- PROBLEM DESCRIPTION: Repeat the entries that follow, exactly as they are written.
# # #
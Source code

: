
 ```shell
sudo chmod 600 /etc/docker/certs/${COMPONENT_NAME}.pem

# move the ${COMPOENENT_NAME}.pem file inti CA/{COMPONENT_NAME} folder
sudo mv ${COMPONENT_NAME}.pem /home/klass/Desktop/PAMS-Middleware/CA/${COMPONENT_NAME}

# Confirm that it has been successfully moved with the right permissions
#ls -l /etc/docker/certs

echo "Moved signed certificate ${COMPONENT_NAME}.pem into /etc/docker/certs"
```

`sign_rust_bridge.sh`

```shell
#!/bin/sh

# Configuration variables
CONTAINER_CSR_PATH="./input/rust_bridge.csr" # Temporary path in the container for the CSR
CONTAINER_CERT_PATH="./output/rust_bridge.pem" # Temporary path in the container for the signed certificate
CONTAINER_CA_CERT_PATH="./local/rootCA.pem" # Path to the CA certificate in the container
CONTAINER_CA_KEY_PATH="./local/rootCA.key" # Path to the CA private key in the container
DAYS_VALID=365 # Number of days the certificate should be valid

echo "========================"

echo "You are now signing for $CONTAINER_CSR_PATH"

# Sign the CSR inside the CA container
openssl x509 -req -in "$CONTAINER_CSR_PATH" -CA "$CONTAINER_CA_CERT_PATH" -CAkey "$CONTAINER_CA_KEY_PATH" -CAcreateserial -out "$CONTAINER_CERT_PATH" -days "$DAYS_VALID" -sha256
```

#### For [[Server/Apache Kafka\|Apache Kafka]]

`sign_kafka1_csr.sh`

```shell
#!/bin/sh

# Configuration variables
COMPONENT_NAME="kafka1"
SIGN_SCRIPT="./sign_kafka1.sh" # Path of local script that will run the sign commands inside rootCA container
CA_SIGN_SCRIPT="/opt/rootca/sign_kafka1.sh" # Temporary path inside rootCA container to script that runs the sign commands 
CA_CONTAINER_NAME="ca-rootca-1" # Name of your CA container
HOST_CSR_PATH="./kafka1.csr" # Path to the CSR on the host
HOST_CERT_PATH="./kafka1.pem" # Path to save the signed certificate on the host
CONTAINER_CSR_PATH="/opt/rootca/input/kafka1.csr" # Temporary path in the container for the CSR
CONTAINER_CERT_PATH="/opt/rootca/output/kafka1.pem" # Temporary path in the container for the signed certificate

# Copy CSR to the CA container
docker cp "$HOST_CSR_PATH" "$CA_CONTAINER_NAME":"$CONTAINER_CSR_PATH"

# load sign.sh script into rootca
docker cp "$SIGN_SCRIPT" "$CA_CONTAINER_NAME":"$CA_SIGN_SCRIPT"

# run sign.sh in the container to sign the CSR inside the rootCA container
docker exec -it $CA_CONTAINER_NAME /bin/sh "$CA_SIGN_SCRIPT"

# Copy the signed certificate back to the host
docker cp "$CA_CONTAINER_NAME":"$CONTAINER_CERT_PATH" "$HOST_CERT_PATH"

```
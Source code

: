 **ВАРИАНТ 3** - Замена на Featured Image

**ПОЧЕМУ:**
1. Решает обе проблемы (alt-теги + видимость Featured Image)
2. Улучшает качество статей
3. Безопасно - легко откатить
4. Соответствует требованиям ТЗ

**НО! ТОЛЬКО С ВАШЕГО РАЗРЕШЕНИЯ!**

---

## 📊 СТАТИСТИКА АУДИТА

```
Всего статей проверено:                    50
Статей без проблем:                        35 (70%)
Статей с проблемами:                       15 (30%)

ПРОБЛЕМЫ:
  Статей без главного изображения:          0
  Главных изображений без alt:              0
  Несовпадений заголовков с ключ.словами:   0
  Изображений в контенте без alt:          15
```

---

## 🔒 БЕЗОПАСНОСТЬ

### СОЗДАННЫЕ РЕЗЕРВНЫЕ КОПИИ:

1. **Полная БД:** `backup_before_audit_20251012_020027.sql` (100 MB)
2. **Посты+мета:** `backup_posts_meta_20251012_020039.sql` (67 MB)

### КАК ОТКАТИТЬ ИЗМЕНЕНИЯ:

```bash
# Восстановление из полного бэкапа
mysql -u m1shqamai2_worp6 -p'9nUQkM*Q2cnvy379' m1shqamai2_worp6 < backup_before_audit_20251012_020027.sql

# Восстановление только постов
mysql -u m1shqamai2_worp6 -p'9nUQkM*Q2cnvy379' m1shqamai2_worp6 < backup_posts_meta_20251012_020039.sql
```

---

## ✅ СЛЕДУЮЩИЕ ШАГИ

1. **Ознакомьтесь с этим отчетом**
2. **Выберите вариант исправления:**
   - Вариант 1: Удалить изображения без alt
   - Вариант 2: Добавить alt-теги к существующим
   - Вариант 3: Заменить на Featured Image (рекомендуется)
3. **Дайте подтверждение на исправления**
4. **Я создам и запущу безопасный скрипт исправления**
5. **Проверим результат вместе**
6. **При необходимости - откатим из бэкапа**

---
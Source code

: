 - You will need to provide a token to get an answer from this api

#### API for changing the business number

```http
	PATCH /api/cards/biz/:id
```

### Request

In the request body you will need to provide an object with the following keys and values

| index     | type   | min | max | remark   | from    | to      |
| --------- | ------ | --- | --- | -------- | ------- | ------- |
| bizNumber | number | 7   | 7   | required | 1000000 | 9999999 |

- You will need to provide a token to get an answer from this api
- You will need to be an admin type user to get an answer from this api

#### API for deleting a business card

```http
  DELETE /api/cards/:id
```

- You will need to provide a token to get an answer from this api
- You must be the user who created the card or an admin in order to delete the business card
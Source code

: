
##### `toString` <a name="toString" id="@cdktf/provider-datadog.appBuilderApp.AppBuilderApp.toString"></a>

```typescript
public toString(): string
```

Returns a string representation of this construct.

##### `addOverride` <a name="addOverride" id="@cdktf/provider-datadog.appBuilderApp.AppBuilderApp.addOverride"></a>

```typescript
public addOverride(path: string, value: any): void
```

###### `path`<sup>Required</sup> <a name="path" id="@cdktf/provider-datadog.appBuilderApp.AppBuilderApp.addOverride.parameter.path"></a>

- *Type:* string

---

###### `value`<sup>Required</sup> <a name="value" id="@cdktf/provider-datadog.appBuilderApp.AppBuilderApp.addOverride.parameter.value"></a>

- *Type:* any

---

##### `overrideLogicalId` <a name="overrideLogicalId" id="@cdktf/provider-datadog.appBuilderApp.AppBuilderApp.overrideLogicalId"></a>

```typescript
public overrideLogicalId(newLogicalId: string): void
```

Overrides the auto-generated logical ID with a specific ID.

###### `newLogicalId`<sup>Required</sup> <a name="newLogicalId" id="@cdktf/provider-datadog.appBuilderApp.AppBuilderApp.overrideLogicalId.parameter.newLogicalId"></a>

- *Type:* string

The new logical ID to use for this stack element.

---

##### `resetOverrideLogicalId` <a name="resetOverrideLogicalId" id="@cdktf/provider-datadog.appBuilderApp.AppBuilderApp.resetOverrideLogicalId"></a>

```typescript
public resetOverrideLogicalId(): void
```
# # #
- ANSWER TO THIS PROBLEM:
Source code

:
 ```shell
sudo chmod 600 /etc/docker/certs/${COMPONENT_NAME}.pem

# move the ${COMPOENENT_NAME}.pem file inti CA/{COMPONENT_NAME} folder
sudo mv ${COMPONENT_NAME}.pem /home/klass/Desktop/PAMS-Middleware/CA/${COMPONENT_NAME}

# Confirm that it has been successfully moved with the right permissions
#ls -l /etc/docker/certs

echo "Moved signed certificate ${COMPONENT_NAME}.pem into /etc/docker/certs"
```

`sign_rust_bridge.sh`

```shell
#!/bin/sh

# Configuration variables
CONTAINER_CSR_PATH="./input/rust_bridge.csr" # Temporary path in the container for the CSR
CONTAINER_CERT_PATH="./output/rust_bridge.pem" # Temporary path in the container for the signed certificate
CONTAINER_CA_CERT_PATH="./local/rootCA.pem" # Path to the CA certificate in the container
CONTAINER_CA_KEY_PATH="./local/rootCA.key" # Path to the CA private key in the container
DAYS_VALID=365 # Number of days the certificate should be valid

echo "========================"

echo "You are now signing for $CONTAINER_CSR_PATH"

# Sign the CSR inside the CA container
openssl x509 -req -in "$CONTAINER_CSR_PATH" -CA "$CONTAINER_CA_CERT_PATH" -CAkey "$CONTAINER_CA_KEY_PATH" -CAcreateserial -out "$CONTAINER_CERT_PATH" -days "$DAYS_VALID" -sha256
```

#### For [[Server/Apache Kafka\|Apache Kafka]]

`sign_kafka1_csr.sh`

```shell
#!/bin/sh

# Configuration variables
COMPONENT_NAME="kafka1"
SIGN_SCRIPT="./sign_kafka1.sh" # Path of local script that will run the sign commands inside rootCA container
CA_SIGN_SCRIPT="/opt/rootca/sign_kafka1.sh" # Temporary path inside rootCA container to script that runs the sign commands 
CA_CONTAINER_NAME="ca-rootca-1" # Name of your CA container
HOST_CSR_PATH="./kafka1.csr" # Path to the CSR on the host
HOST_CERT_PATH="./kafka1.pem" # Path to save the signed certificate on the host
CONTAINER_CSR_PATH="/opt/rootca/input/kafka1.csr" # Temporary path in the container for the CSR
CONTAINER_CERT_PATH="/opt/rootca/output/kafka1.pem" # Temporary path in the container for the signed certificate

# Copy CSR to the CA container
docker cp "$HOST_CSR_PATH" "$CA_CONTAINER_NAME":"$CONTAINER_CSR_PATH"

# load sign.sh script into rootca
docker cp "$SIGN_SCRIPT" "$CA_CONTAINER_NAME":"$CA_SIGN_SCRIPT"

# run sign.sh in the container to sign the CSR inside the rootCA container
docker exec -it $CA_CONTAINER_NAME /bin/sh "$CA_SIGN_SCRIPT"

# Copy the signed certificate back to the host
docker cp "$CA_CONTAINER_NAME":"$CONTAINER_CERT_PATH" "$HOST_CERT_PATH"

```
Source code

: **ВАРИАНТ 3** - Замена на Featured Image

**ПОЧЕМУ:**
1. Решает обе проблемы (alt-теги + видимость Featured Image)
2. Улучшает качество статей
3. Безопасно - легко откатить
4. Соответствует требованиям ТЗ

**НО! ТОЛЬКО С ВАШЕГО РАЗРЕШЕНИЯ!**

---

## 📊 СТАТИСТИКА АУДИТА

```
Всего статей проверено:                    50
Статей без проблем:                        35 (70%)
Статей с проблемами:                       15 (30%)

ПРОБЛЕМЫ:
  Статей без главного изображения:          0
  Главных изображений без alt:              0
  Несовпадений заголовков с ключ.словами:   0
  Изображений в контенте без alt:          15
```

---

## 🔒 БЕЗОПАСНОСТЬ

### СОЗДАННЫЕ РЕЗЕРВНЫЕ КОПИИ:

1. **Полная БД:** `backup_before_audit_20251012_020027.sql` (100 MB)
2. **Посты+мета:** `backup_posts_meta_20251012_020039.sql` (67 MB)

### КАК ОТКАТИТЬ ИЗМЕНЕНИЯ:

```bash
# Восстановление из полного бэкапа
mysql -u m1shqamai2_worp6 -p'9nUQkM*Q2cnvy379' m1shqamai2_worp6 < backup_before_audit_20251012_020027.sql

# Восстановление только постов
mysql -u m1shqamai2_worp6 -p'9nUQkM*Q2cnvy379' m1shqamai2_worp6 < backup_posts_meta_20251012_020039.sql
```

---

## ✅ СЛЕДУЮЩИЕ ШАГИ

1. **Ознакомьтесь с этим отчетом**
2. **Выберите вариант исправления:**
   - Вариант 1: Удалить изображения без alt
   - Вариант 2: Добавить alt-теги к существующим
   - Вариант 3: Заменить на Featured Image (рекомендуется)
3. **Дайте подтверждение на исправления**
4. **Я создам и запущу безопасный скрипт исправления**
5. **Проверим результат вместе**
6. **При необходимости - откатим из бэкапа**

---
Source code

: - You will need to provide a token to get an answer from this api

#### API for changing the business number

```http
	PATCH /api/cards/biz/:id
```

### Request

In the request body you will need to provide an object with the following keys and values

| index     | type   | min | max | remark   | from    | to      |
| --------- | ------ | --- | --- | -------- | ------- | ------- |
| bizNumber | number | 7   | 7   | required | 1000000 | 9999999 |

- You will need to provide a token to get an answer from this api
- You will need to be an admin type user to get an answer from this api

#### API for deleting a business card

```http
  DELETE /api/cards/:id
```

- You will need to provide a token to get an answer from this api
- You must be the user who created the card or an admin in order to delete the business card
Source code

:
##### `toString` <a name="toString" id="@cdktf/provider-datadog.appBuilderApp.AppBuilderApp.toString"></a>

```typescript
public toString(): string
```

Returns a string representation of this construct.

##### `addOverride` <a name="addOverride" id="@cdktf/provider-datadog.appBuilderApp.AppBuilderApp.addOverride"></a>

```typescript
public addOverride(path: string, value: any): void
```

###### `path`<sup>Required</sup> <a name="path" id="@cdktf/provider-datadog.appBuilderApp.AppBuilderApp.addOverride.parameter.path"></a>

- *Type:* string

---

###### `value`<sup>Required</sup> <a name="value" id="@cdktf/provider-datadog.appBuilderApp.AppBuilderApp.addOverride.parameter.value"></a>

- *Type:* any

---

##### `overrideLogicalId` <a name="overrideLogicalId" id="@cdktf/provider-datadog.appBuilderApp.AppBuilderApp.overrideLogicalId"></a>

```typescript
public overrideLogicalId(newLogicalId: string): void
```

Overrides the auto-generated logical ID with a specific ID.

###### `newLogicalId`<sup>Required</sup> <a name="newLogicalId" id="@cdktf/provider-datadog.appBuilderApp.AppBuilderApp.overrideLogicalId.parameter.newLogicalId"></a>

- *Type:* string

The new logical ID to use for this stack element.

---

##### `resetOverrideLogicalId` <a name="resetOverrideLogicalId" id="@cdktf/provider-datadog.appBuilderApp.AppBuilderApp.resetOverrideLogicalId"></a>

```typescript
public resetOverrideLogicalId(): void
```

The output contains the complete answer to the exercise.